Le banche italiane hanno prestato a famiglie e imprese 117 miliardi che rischiano di non vedere mai più: a settembre nella discarica delle sofferenze sono entrati altri 1,8 miliardi rispetto ad agosto e 15,6 miliardi nei dodici mesi, per un incremento annuo del 15,3 per cento. È una crescita senza sosta quella fotografata ieri dall’Abi di Giuseppe Mussari e rappresenta il secondo campanello d’allarme in pochi giorni dopo la convocazione in Bankitalia dei primi cinque gruppi del Paese avvenuta lunedì: i crediti di difficile riscossione sono ormai il 5,9% degli impieghi (5,1% un anno fa), in pratica ogni 100 euro prestati agli italiani ce ne sono quasi 6 a rischio.

Anche considerando l’ondata di svalutazioni effettuate dagli istituti di credito per ripulire i bilanci, i prestiti «tossici» sono 67,2 miliardi, 1,5 in più rispetto ad agosto e quasi 12 in più rispetto a settembre 2011. Il rapporto sofferenze-impieghi si attesta al 3,46%, dal 3,41% di agosto (al 2,86% a settembre 2011). Una pessima notizia per l’industria del credito, già alle prese con margini compressi (a ottobre il differenziale tra i tassi attivi e passivi era al minimo storico), costi fuori controllo e decine di migliaia di potenziali esuberi tra filiali da sacrificare e uffici di back office poco efficienti.

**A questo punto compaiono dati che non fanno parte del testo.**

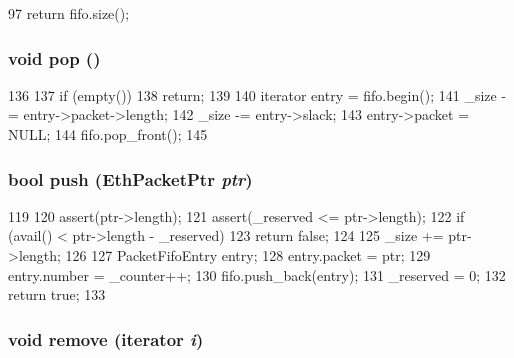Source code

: \begin{DoxyCode}
97 { return fifo.size(); }
\end{DoxyCode}
\hypertarget{classPacketFifo_a312e7f6c761a199c1369fbe651e084f0}{
\subsubsection[{pop}]{\setlength{\rightskip}{0pt plus 5cm}void pop ()}}
\label{classPacketFifo_a312e7f6c761a199c1369fbe651e084f0}



\begin{DoxyCode}
136     {
137         if (empty())
138             return;
139 
140         iterator entry = fifo.begin();
141         _size -= entry->packet->length;
142         _size -= entry->slack;
143         entry->packet = NULL;
144         fifo.pop_front();
145     }
\end{DoxyCode}
\hypertarget{classPacketFifo_ac4382beafcf27ce14f59707bc7f4c3d7}{
\subsubsection[{push}]{\setlength{\rightskip}{0pt plus 5cm}bool push ({\bf EthPacketPtr} {\em ptr})}}
\label{classPacketFifo_ac4382beafcf27ce14f59707bc7f4c3d7}



\begin{DoxyCode}
119     {
120         assert(ptr->length);
121         assert(_reserved <= ptr->length);
122         if (avail() < ptr->length - _reserved)
123             return false;
124 
125         _size += ptr->length;
126 
127         PacketFifoEntry entry;
128         entry.packet = ptr;
129         entry.number = _counter++;
130         fifo.push_back(entry);
131         _reserved = 0;
132         return true;
133     }
\end{DoxyCode}
\hypertarget{classPacketFifo_a429e63f3d3384b4bb9e6514136c9e0f1}{
\subsubsection[{remove}]{\setlength{\rightskip}{0pt plus 5cm}void remove ({\bf iterator} {\em i})}}
\label{classPacketFifo_a429e63f3d3384b4bb9e6514136c9e0f1}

Non stupisce quindi la grande circospezione con cui le banche concedono nuovi prestiti: ad ottobre gli impieghi sono scesi dello 0,84% a 1.933 miliardi (-0,9% a settembre); in particolare a ottobre gli impieghi al settore privato si sono ridotti dell’1,69% a 1.663,3 miliardi, di cui 1.477 a famiglie e imprese (-2,93%).